Julian Borger in Vienna
Friday February 23, 2007


Much of the intelligence on Iran's nuclear facilities provided to UN inspectors by American spy agencies has turned out to be unfounded, according to diplomatic sources in Vienna.

The claims, reminiscent of the intelligence fiasco surrounding the Iraq war, coincided with a sharp increase in international tension as the International Atomic Energy Agency (IAEA) reported that Iran was defying a UN security council ultimatum to freeze its nuclear programme.

That report, delivered to the security council by the IAEA director general, Mohamed ElBaradei, sets the stage for a fierce international debate on the imposition of stricter sanctions on Iran, and raises the possibility that the US might resort to military action against Iranian nuclear sites.

At the heart of the debate are accusations, spearheaded by the US, that Iran is secretly trying to develop nuclear weapons. However, most of the tip-offs about supposed secret weapons sites provided by the CIA and other US intelligence agencies have led to dead ends when investigated by IAEA inspectors, according to informed sources in Vienna.

"Most of it has turned out to be incorrect," said a diplomat at the IAEA with detailed knowledge of the agency's investigations. "They gave us a paper with a list of sites. [The inspectors] did some follow-up, they went to some military sites, but there was no sign of [banned nuclear] activities."

"Now [the inspectors] don't go in blindly. Only if it passes a credibility test."

One particularly contentious issue concerned records of plans to build a nuclear warhead, which the CIA said it found on a stolen laptop computer supplied by an informant inside Iran. In July 2005, US intelligence officials showed printed versions of the material to IAEA officials, who judged it to be sufficiently specific to confront Iran.

Tehran rejected the material as forgeries and there are still reservations about its authenticity in the IAEA, according to officials with knowledge of the internal debate inside the agency.

"First of all, if you have a clandestine programme, you don't put it on laptops which can walk away," one official said. "The data is all in English which may be reasonable for some of the technical matters, but at some point you'd have thought there would be at least some notes in Farsi. So there is some doubt over the provenance of the computer."

IAEA officials do not comment on intelligence passed to the watchdog agency by foreign governments, saying all such assistance is confidential.

A western counter-proliferation official accepted that intelligence on Iran had sometimes been patchy but argued that the essential point was Iran's failure to live up to its obligations under the non-proliferation treaty.

"I take on board on what they're saying, but the bottom line is that for nearly 20 years [the Iranians] were violating safeguards agreements," the official said. "There is a confidence deficit here about the regime's true intentions."

That deficit will be deepened by yesterday's IAEA report. It concluded bluntly: "Iran has not suspended its enrichment related activities", in defiance of a December UN ultimatum to stop.

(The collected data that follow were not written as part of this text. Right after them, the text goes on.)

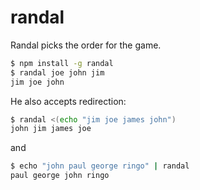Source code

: randal
======

Randal picks the order for the game.

```bash
$ npm install -g randal
$ randal joe john jim
jim joe john
```

He also accepts redirection:

```bash
$ randal <(echo "jim joe james john")
john jim james joe
```

and 

```bash
$ echo "john paul george ringo" | randal 
paul george john ringo
```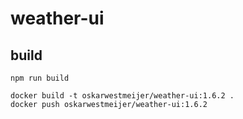 # weather-ui

## build

```
npm run build

docker build -t oskarwestmeijer/weather-ui:1.6.2 .
docker push oskarwestmeijer/weather-ui:1.6.2
```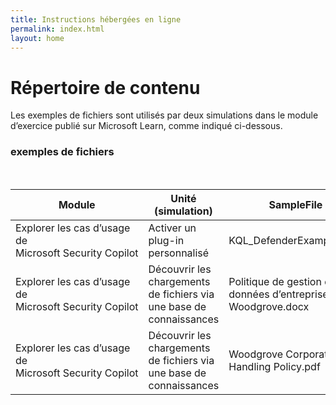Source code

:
 ```yaml
---
title: Instructions hébergées en ligne
permalink: index.html
layout: home
---
```


# Répertoire de contenu

Les exemples de fichiers sont utilisés par deux simulations dans le module d’exercice publié sur Microsoft Learn, comme indiqué ci-dessous.

### exemples de fichiers
</br>

| Module | Unité (simulation) | SampleFile |
| --- | --- | --- |
| Explorer les cas d’usage de Microsoft Security Copilot | Activer un plug-in personnalisé | KQL_DefenderExample.yaml |
| Explorer les cas d’usage de Microsoft Security Copilot | Découvrir les chargements de fichiers via une base de connaissances | Politique de gestion des données d’entreprise de Woodgrove.docx |
| Explorer les cas d’usage de Microsoft Security Copilot | Découvrir les chargements de fichiers via une base de connaissances | Woodgrove Corporate Data Handling Policy.pdf |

The report noted that Iran had continued with the operation of a pilot enrichment plant.

Furthermore, the report said that Iran had informed the agency of its plan to install 18 arrays, or cascades, of 164 centrifuges in an underground plant by May - a total of nearly 3,000. At the moment, Iran's centrifuges are being used to make low-enriched uranium, but if they were switched to making highly enriched, weapons-grade uranium, they could produce enough for a bomb in less than a year.

Dr ElBaradei's report said that Iran had so far not agreed to the IAEA installing remote monitoring devices in the enrichment plant to keep constant tabs on what the Iranians were doing with them.

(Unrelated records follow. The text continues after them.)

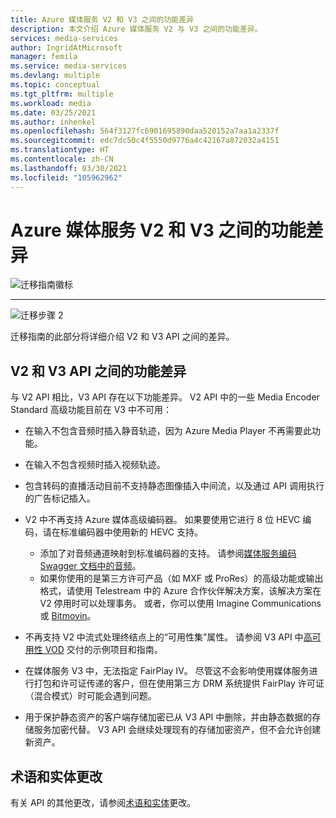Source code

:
```yaml
---
title: Azure 媒体服务 V2 和 V3 之间的功能差异
description: 本文介绍 Azure 媒体服务 V2 与 V3 之间的功能差异。
services: media-services
author: IngridAtMicrosoft
manager: femila
ms.service: media-services
ms.devlang: multiple
ms.topic: conceptual
ms.tgt_pltfrm: multiple
ms.workload: media
ms.date: 03/25/2021
ms.author: inhenkel
ms.openlocfilehash: 564f3127fc6901695890daa520152a7aa1a2337f
ms.sourcegitcommit: edc7dc50c4f5550d9776a4c42167a872032a4151
ms.translationtype: HT
ms.contentlocale: zh-CN
ms.lasthandoff: 03/30/2021
ms.locfileid: "105962962"
---
```

# <a name="feature-gaps-between-azure-media-services-v2-and-v3"></a>Azure 媒体服务 V2 和 V3 之间的功能差异

![迁移指南徽标](./media/migration-guide/azure-media-services-logo-migration-guide.svg)

<hr color="#5ea0ef" size="10">

![迁移步骤 2](./media/migration-guide/steps-2.svg)

迁移指南的此部分将详细介绍 V2 和 V3 API 之间的差异。

## <a name="feature-gaps-between-v2-and-v3-apis"></a>V2 和 V3 API 之间的功能差异

与 V2 API 相比，V3 API 存在以下功能差异。 V2 API 中的一些 Media Encoder Standard 高级功能目前在 V3 中不可用：

- 在输入不包含音频时插入静音轨迹，因为 Azure Media Player 不再需要此功能。

- 在输入不包含视频时插入视频轨迹。

- 包含转码的直播活动目前不支持静态图像插入中间流，以及通过 API 调用执行的广告标记插入。

- V2 中不再支持 Azure 媒体高级编码器。 如果要使用它进行 8 位 HEVC 编码，请在标准编码器中使用新的 HEVC 支持。 
    - 添加了对音频通道映射到标准编码器的支持。  请参阅[媒体服务编码 Swagger 文档中的音频](https://github.com/Azure/azure-rest-api-specs/blob/master/specification/mediaservices/resource-manager/Microsoft.Media/stable/2020-05-01/Encoding.json)。
    - 如果你使用的是第三方许可产品（如 MXF 或 ProRes）的高级功能或输出格式，请使用 Telestream 中的 Azure 合作伙伴解决方案，该解决方案在 V2 停用时可以处理事务。 或者，你可以使用 Imagine Communications 或 [Bitmovin](http://bitmovin.com)。

- 不再支持 V2 中流式处理终结点上的“可用性集”属性。 请参阅 V3 API 中[高可用性 VOD](./architecture-high-availability-encoding-concept.md) 交付的示例项目和指南。

- 在媒体服务 V3 中，无法指定 FairPlay IV。 尽管这不会影响使用媒体服务进行打包和许可证传递的客户，但在使用第三方 DRM 系统提供 FairPlay 许可证（混合模式）时可能会遇到问题。

- 用于保护静态资产的客户端存储加密已从 V3 API 中删除，并由静态数据的存储服务加密代替。 V3 API 会继续处理现有的存储加密资产，但不会允许创建新资产。

## <a name="terminology-and-entity-changes"></a>术语和实体更改

有关 API 的其他更改，请参阅[术语和实体](migrate-v-2-v-3-differences-terminology.md)更改。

Furthermore, the IAEA still has a string of questions about the Iranian programme that remain unanswered. Until they are, the agency will not give Iran a clear bill of health.

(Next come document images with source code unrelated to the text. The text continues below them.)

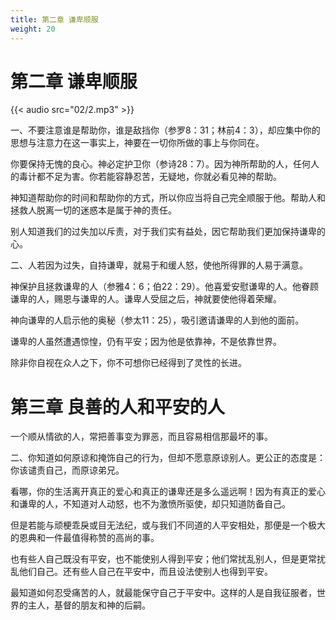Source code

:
 ```yaml
---
title: 第二章 谦卑顺服
weight: 20
---
```

# 第二章 谦卑顺服

{{< audio src="02/2.mp3" >}}

一、不要注意谁是帮助你，谁是敌挡你（参罗8：31；林前4：3），却应集中你的思想与注意力在这一事实上，神要在一切你所做的事上与你同在。

你要保持无愧的良心。神必定护卫你（参诗28：7）。因为神所帮助的人，任何人的毒计都不足为害。你若能容静忍苦，无疑地，你就必看见神的帮助。

神知道帮助你的时间和帮助你的方式，所以你应当将自己完全顺服于他。帮助人和拯救人脱离一切的迷惑本是属于神的责任。

别人知道我们的过失加以斥责，对于我们实有益处，因它帮助我们更加保持谦卑的心。

二、人若因为过失，自持谦卑，就易于和缓人怒，使他所得罪的人易于满意。

神保护且拯救谦卑的人（参雅4：6；伯22：29）。他喜爱安慰谦卑的人。他眷顾谦卑的人，赐恩与谦卑的人。谦卑人受屈之后，神就要使他得着荣耀。

神向谦卑的人启示他的奥秘（参太11：25），吸引邀请谦卑的人到他的面前。

谦卑的人虽然遭遇惊惶，仍有平安；因为他是依靠神，不是依靠世界。

除非你自视在众人之下，你不可想你已经得到了灵性的长进。

# 第三章 良善的人和平安的人

一个顺从情欲的人，常把善事变为罪恶，而且容易相信那最坏的事。

二、你知道如何原谅和掩饰自己的行为，但却不愿意原谅别人。更公正的态度是：你该谴责自己，而原谅弟兄。

看哪，你的生活离开真正的爱心和真正的谦卑还是多么遥远啊！因为有真正的爱心和谦卑的人，不知道对人动怒，也不为激愤所驱使，却只知道防备自己。

但是若能与顽梗乖戾或目无法纪，或与我们不同道的人平安相处，那便是一个极大的恩典和一件最值得称赞的高尚的事。

也有些人自己既没有平安，也不能使别人得到平安；他们常扰乱别人，但是更常扰乱他们自己。还有些人自己在平安中，而且设法使别人也得到平安。

最知道如何忍受痛苦的人，就最能保守自己于平安中。这样的人是自我征服者，世界的主人，基督的朋友和神的后嗣。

One of the "outstanding issues" listed in yesterday's report involves a 15-page document that appears to have been handed to IAEA inspectors by mistake in October 2005. That document roughly describes how to make hemispheres of enriched uranium, for which the only known use is in nuclear warheads. Iran has yet to present a satisfactory explanation of how and why it has the document.

Last night Iran, which says its nuclear fuel programme is designed only to produce electricity, remained defiant. "Regarding the suspension mentioned in the report, because such a demand has no legal basis and is against international treaties, naturally, it could not be accepted by Iran," Muhammad Saeedi, deputy head of Iran's Atomic Energy Organisation, told Reuters in Tehran. Mr Saeedi said the report showed that returning to talks was the best way to resolve the dispute.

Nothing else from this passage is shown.